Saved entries
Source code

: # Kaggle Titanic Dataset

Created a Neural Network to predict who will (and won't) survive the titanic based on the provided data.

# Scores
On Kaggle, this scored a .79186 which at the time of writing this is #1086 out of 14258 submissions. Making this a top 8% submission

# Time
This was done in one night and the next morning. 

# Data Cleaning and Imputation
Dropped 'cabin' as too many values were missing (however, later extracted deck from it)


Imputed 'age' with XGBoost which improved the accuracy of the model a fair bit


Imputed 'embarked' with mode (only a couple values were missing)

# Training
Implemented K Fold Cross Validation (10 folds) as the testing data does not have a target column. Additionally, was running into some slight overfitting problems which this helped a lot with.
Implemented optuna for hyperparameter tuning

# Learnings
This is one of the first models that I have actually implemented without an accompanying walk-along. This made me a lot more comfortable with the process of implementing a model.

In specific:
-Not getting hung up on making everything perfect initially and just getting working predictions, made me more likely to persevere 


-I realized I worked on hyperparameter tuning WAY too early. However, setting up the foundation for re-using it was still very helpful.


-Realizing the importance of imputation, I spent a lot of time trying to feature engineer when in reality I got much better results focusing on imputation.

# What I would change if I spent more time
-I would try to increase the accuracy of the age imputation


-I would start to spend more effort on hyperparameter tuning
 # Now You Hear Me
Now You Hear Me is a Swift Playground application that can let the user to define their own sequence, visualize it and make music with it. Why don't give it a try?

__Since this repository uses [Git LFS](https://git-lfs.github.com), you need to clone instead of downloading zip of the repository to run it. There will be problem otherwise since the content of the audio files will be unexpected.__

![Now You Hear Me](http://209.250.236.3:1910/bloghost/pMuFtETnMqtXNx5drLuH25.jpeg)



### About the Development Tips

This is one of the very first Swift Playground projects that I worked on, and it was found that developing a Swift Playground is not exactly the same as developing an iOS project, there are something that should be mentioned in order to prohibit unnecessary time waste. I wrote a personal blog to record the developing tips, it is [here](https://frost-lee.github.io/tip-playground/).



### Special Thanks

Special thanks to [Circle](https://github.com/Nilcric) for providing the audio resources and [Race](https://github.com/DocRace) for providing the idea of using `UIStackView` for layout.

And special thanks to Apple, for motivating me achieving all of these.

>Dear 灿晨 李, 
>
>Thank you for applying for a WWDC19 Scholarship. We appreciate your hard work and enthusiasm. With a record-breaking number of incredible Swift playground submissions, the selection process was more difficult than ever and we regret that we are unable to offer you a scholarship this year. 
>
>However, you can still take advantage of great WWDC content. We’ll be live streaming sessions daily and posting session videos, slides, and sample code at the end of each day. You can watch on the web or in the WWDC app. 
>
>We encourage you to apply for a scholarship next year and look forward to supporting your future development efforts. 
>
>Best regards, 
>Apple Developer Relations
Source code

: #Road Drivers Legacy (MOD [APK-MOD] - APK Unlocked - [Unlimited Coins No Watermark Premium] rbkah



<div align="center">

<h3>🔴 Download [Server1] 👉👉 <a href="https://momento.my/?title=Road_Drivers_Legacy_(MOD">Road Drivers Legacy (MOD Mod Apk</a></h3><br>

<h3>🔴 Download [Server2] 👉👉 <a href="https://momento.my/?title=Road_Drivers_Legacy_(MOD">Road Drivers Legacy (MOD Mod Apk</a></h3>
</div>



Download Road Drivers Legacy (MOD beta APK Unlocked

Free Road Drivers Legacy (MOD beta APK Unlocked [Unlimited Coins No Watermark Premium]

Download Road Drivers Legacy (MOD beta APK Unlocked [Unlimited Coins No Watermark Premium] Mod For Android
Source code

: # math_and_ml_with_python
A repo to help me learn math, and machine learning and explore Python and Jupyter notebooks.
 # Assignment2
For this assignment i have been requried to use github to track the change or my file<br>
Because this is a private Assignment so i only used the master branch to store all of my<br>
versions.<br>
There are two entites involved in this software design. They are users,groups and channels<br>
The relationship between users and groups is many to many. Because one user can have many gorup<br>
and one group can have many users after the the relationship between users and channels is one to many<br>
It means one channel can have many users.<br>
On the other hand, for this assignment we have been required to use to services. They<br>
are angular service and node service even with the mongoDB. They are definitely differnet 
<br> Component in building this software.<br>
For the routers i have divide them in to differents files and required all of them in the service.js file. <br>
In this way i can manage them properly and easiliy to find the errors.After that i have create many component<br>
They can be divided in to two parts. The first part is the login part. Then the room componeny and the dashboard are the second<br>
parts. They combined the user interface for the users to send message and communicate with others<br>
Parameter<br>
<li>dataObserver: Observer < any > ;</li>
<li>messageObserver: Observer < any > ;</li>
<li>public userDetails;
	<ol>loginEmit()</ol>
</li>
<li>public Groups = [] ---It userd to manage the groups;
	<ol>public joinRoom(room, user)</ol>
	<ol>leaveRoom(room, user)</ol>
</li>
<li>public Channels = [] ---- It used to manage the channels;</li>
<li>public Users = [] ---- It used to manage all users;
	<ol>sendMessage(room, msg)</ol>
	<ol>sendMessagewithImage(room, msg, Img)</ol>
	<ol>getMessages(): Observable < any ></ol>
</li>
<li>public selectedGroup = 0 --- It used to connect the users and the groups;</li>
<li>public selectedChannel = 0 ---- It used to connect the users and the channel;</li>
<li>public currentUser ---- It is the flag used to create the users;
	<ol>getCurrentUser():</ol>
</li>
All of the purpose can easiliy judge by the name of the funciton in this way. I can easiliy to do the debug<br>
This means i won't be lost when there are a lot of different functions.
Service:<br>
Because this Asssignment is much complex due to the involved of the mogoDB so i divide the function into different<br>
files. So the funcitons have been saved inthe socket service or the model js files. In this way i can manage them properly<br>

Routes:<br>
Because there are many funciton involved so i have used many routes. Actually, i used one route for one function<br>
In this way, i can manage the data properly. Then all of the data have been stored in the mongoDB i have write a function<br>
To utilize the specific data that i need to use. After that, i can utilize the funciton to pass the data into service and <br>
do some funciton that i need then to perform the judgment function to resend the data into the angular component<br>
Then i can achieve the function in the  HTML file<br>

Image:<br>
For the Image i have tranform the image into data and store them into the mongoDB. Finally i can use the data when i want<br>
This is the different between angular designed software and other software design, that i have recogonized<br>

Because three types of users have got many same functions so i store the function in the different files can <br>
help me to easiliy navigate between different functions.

PROBLEM REQUIREMENTS ::
Above are the records; copy exactly the lines from the line with "Parameter<br>" through the line with "Service:<br>", both included.

TASK RESPONSE ::
Parameter<br>
<li>dataObserver: Observer < any > ;</li>
<li>messageObserver: Observer < any > ;</li>
<li>public userDetails;
	<ol>loginEmit()</ol>
</li>
<li>public Groups = [] ---It userd to manage the groups;
	<ol>public joinRoom(room, user)</ol>
	<ol>leaveRoom(room, user)</ol>
</li>
<li>public Channels = [] ---- It used to manage the channels;</li>
<li>public Users = [] ---- It used to manage all users;
	<ol>sendMessage(room, msg)</ol>
	<ol>sendMessagewithImage(room, msg, Img)</ol>
	<ol>getMessages(): Observable < any ></ol>
</li>
<li>public selectedGroup = 0 --- It used to connect the users and the groups;</li>
<li>public selectedChannel = 0 ---- It used to connect the users and the channel;</li>
<li>public currentUser ---- It is the flag used to create the users;
	<ol>getCurrentUser():</ol>
</li>
All of the purpose can easiliy judge by the name of the funciton in this way. I can easiliy to do the debug<br>
This means i won't be lost when there are a lot of different functions.
Service:<br>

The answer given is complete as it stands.